Stored data
============

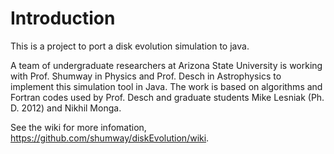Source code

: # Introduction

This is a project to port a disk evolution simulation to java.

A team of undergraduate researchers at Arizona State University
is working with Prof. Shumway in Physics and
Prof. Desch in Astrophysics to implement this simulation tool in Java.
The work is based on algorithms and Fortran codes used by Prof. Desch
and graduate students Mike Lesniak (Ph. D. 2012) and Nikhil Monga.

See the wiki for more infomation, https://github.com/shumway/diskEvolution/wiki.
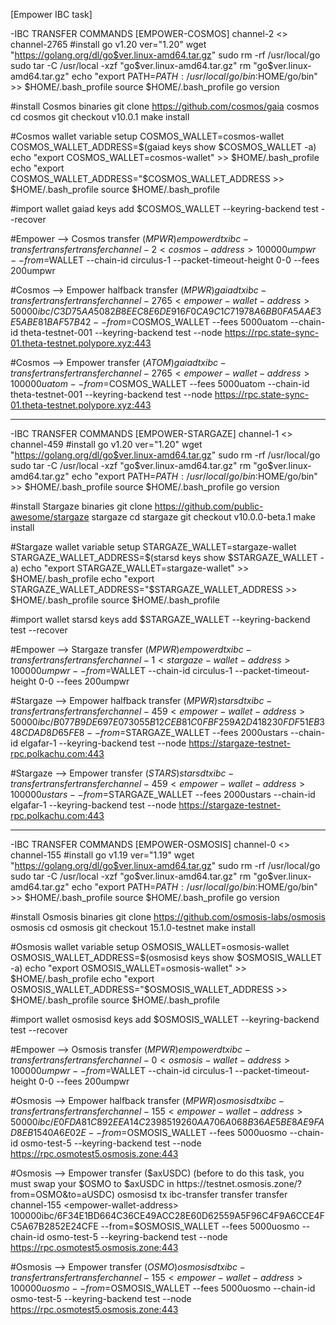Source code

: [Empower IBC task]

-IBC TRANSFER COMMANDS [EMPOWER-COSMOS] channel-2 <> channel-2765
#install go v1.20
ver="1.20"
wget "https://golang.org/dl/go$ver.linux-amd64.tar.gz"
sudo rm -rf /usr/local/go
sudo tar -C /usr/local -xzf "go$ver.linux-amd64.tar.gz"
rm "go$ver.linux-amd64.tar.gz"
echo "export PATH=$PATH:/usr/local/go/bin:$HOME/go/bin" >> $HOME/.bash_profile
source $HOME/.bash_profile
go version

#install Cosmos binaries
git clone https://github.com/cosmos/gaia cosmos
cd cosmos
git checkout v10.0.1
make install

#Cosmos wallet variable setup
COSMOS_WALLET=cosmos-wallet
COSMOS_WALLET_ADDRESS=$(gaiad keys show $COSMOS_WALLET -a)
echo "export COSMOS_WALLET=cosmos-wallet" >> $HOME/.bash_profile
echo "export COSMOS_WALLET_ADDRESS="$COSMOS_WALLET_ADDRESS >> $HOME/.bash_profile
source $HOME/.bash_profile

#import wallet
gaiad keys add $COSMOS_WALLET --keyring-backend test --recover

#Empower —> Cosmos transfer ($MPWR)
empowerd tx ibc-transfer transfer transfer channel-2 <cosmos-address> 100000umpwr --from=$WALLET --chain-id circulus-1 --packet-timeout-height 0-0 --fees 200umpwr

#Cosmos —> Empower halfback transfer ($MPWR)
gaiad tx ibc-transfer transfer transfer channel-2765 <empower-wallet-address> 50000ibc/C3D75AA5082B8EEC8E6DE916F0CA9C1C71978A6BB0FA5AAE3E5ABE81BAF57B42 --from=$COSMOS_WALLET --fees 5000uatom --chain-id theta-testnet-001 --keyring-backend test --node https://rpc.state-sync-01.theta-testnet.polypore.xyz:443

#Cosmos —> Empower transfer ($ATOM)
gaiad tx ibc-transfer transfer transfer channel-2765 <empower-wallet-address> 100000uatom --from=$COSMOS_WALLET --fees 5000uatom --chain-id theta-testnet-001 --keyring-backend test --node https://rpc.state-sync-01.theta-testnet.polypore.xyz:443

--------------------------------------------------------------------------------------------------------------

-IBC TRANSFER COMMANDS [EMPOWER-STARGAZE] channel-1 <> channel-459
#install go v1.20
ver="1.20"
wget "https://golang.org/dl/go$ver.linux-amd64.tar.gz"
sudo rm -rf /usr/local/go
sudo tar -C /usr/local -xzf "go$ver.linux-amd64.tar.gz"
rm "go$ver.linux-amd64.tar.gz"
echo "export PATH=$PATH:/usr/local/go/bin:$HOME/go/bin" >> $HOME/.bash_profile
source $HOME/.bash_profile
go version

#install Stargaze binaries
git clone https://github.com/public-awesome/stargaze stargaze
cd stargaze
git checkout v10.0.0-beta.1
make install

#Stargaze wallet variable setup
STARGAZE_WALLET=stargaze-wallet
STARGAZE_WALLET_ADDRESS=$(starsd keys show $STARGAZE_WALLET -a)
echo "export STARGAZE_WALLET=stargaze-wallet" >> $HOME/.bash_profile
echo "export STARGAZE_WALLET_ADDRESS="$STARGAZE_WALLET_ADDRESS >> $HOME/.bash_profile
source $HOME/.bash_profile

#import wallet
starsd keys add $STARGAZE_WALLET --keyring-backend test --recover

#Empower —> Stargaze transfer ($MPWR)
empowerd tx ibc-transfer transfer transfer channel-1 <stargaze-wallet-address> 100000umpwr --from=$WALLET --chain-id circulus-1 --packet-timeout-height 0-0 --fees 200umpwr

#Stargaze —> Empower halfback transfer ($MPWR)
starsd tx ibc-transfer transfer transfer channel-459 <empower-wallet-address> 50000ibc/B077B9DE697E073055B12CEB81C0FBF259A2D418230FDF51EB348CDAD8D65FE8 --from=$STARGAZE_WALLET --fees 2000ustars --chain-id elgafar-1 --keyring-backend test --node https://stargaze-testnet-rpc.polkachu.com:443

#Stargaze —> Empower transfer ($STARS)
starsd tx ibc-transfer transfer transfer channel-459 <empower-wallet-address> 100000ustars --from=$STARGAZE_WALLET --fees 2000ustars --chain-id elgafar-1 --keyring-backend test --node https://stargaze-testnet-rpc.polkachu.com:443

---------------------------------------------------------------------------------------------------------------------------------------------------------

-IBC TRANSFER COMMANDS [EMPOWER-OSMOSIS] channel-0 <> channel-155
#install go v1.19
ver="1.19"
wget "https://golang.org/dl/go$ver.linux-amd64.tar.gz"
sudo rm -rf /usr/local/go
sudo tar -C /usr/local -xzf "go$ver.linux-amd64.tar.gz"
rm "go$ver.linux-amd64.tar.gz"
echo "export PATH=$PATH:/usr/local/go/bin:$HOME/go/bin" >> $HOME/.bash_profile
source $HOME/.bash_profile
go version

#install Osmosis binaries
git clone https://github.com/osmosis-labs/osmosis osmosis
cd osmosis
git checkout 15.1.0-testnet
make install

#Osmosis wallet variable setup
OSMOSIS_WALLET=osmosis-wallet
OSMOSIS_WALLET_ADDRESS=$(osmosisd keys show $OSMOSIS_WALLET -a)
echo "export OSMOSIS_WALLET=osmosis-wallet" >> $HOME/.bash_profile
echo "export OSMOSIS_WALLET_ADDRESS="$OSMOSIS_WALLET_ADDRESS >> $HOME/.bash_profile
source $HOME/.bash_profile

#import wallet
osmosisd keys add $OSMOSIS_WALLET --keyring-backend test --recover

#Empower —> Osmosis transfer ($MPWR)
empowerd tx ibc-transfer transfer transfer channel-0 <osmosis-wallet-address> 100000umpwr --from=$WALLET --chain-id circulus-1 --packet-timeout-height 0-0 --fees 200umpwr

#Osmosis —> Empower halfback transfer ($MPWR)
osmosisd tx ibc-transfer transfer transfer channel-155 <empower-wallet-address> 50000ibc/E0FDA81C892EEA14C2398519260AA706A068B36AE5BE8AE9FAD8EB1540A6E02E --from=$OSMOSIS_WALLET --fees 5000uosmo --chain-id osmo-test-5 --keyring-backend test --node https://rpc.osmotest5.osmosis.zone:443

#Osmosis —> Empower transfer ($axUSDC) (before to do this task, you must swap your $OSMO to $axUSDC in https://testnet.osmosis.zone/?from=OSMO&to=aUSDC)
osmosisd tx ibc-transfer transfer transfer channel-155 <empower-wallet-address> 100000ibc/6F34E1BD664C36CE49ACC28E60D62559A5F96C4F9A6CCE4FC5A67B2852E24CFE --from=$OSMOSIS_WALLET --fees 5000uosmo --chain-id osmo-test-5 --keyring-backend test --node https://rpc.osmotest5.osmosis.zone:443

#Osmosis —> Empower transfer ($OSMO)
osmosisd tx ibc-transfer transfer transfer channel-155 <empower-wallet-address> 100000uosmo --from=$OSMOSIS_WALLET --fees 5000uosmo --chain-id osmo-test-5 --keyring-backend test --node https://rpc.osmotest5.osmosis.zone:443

============

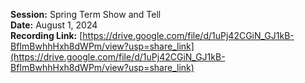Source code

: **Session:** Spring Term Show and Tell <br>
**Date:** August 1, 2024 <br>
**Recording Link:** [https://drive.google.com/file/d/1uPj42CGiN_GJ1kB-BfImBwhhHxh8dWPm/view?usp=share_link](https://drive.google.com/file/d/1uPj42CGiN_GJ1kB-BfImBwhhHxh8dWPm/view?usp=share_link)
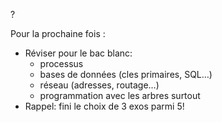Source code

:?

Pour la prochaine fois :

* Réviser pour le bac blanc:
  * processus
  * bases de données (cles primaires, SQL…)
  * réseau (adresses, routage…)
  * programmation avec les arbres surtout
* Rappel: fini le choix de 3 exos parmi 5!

============

Exercise description:
When a line in the data above contains the string "Desch", copy that line.

Completed task:
Prof. Desch in Astrophysics to implement this simulation tool in Java.
The work is based on algorithms and Fortran codes used by Prof. Desch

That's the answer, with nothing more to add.